Family struggle continues
“This anger he had toward his disease, it really built up anxiety. He would say the only control he had in his life was telling people what to do,” she said. “For the last six to nine months, I would have to wash his hands over and over again. That was his control.”
On Easter Sunday, during a badly needed family vacation in Destin, Florida, Kevin fell out of a chair and hit his head while taking a shower.
“He was naked in the shower and I was yelling for help. My mother-in-law picked him up, he started to moan and then he went unconscious and never woke up,” Friar said. “We took him to Fort Walton Beach Medical Center and spent more of the night doing CT scans and MRIs. His heart was giving out, and I’m sure his anxiety played into it. He passed away at 7:22 the next morning.”

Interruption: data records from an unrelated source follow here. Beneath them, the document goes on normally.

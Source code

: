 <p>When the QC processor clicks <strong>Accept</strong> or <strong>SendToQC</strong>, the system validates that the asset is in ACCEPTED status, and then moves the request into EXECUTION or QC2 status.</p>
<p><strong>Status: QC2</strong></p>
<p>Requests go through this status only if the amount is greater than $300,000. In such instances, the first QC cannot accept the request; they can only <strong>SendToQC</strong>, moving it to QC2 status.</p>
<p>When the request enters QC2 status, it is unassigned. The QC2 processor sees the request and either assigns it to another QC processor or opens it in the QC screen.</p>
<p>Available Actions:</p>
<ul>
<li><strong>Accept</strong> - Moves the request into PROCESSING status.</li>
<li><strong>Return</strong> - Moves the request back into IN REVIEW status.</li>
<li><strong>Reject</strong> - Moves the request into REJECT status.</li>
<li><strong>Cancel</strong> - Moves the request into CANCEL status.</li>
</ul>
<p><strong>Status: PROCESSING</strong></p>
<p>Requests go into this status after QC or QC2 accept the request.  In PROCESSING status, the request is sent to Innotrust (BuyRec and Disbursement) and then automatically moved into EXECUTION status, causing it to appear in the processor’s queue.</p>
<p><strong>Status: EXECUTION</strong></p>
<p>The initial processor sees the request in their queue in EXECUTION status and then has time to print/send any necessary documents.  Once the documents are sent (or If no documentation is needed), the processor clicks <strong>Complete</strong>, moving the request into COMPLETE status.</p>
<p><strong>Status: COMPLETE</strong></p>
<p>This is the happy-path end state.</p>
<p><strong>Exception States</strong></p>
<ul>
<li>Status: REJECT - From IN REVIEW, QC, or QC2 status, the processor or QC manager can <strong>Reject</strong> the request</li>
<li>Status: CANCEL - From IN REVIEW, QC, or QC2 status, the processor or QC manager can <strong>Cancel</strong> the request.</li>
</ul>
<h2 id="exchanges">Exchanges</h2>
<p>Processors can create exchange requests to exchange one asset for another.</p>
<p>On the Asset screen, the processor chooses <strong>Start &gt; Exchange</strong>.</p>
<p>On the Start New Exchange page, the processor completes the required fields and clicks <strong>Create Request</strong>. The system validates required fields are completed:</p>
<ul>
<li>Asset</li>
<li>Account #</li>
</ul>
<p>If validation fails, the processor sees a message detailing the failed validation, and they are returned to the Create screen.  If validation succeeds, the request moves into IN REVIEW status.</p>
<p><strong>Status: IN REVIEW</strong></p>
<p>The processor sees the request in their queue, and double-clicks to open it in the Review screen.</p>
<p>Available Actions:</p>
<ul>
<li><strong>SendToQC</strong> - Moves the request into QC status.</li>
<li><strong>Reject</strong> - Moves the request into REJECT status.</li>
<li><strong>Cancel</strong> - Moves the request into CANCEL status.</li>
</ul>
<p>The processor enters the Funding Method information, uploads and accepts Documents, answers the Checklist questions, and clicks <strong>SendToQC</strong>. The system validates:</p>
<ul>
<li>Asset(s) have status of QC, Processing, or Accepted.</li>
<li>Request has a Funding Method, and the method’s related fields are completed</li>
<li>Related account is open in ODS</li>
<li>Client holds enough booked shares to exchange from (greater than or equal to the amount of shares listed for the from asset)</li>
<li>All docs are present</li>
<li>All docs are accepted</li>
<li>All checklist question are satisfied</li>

Back in Michigan, more than 700 people attended his funeral — yet the Friar family knew the struggle wasn’t over. Both DeAnne and Mike continued fundraising efforts to find a cure for Duchenne through their annual Friar Fight, staged the last Saturday in July.
They’ve raised about $50,000 a year for the cause, and this year, Kyle happily participated in the Friar Fight Golf Outing. The family’s upcoming GR-0.1K race takes place in November in Grand Rapids.
“Kyle is much more accepting of his disease. He’s motivated to do his exercises and use whatever machines he has to in order to function,” she said, recalling that Kevin once gave his younger brother some advice about dealing with inquisitive schoolmates: “If you say it really fast — like Duchennemusculardystrophy — kids won’t ask you again what you have.”
Until he broke his leg on April 15, about two weeks after his brother’s death, Kyle could walk with assistance. The teenager has been using a wheelchair for nearly four years now because he tires easily, although he’s still able to take a few steps with the help of an adult.
Kyle Friar: ‘I can do everything’
“I can do everything, but I do it a little differently,” he told Muscular Dystrophy News Today. “I ski with my friends, but I’m in a sitting ski. It’s two skis next to each other, and a chair on top. I also swim every morning for about an hour.”
Kyle is on seven medications, including the corticosteroid Emflaza (deflazacort), vitamin D, and licinopril, an ACE inhibitor. Both he and his late brother began taking Emflaza at the age of 4, with immediate positive effects. Kyle added that he’s tried to get into clinical trials, but so far has not been accepted for one reason or another.
Financially, the Friar family appears to be managing despite the high cost of raising two boys with Duchenne.
“We’ve been really fortunate,” she said. “When I was working for the school system, we had great insurance. Kyle and Kevin were both eligible for Michigan Medicaid waivers, too. But more recently, the boys’ Emflaza was denied because our regular Blue Cross insurance wouldn’t cover it. They completely flat-out denied us. But we had secondary Medicaid insurance which did cover the treatment.”
Meanwhile, Friar counts her blessings — difficult as that may be sometimes.
“I look around and I know we are not the norm. My husband and I have been saving for years, knowing we’d have to live in a house that would be handicapped-accessible,” she said. “Some people save for college. We saved to make our house accessible for our family. It was the best decision we could have made.”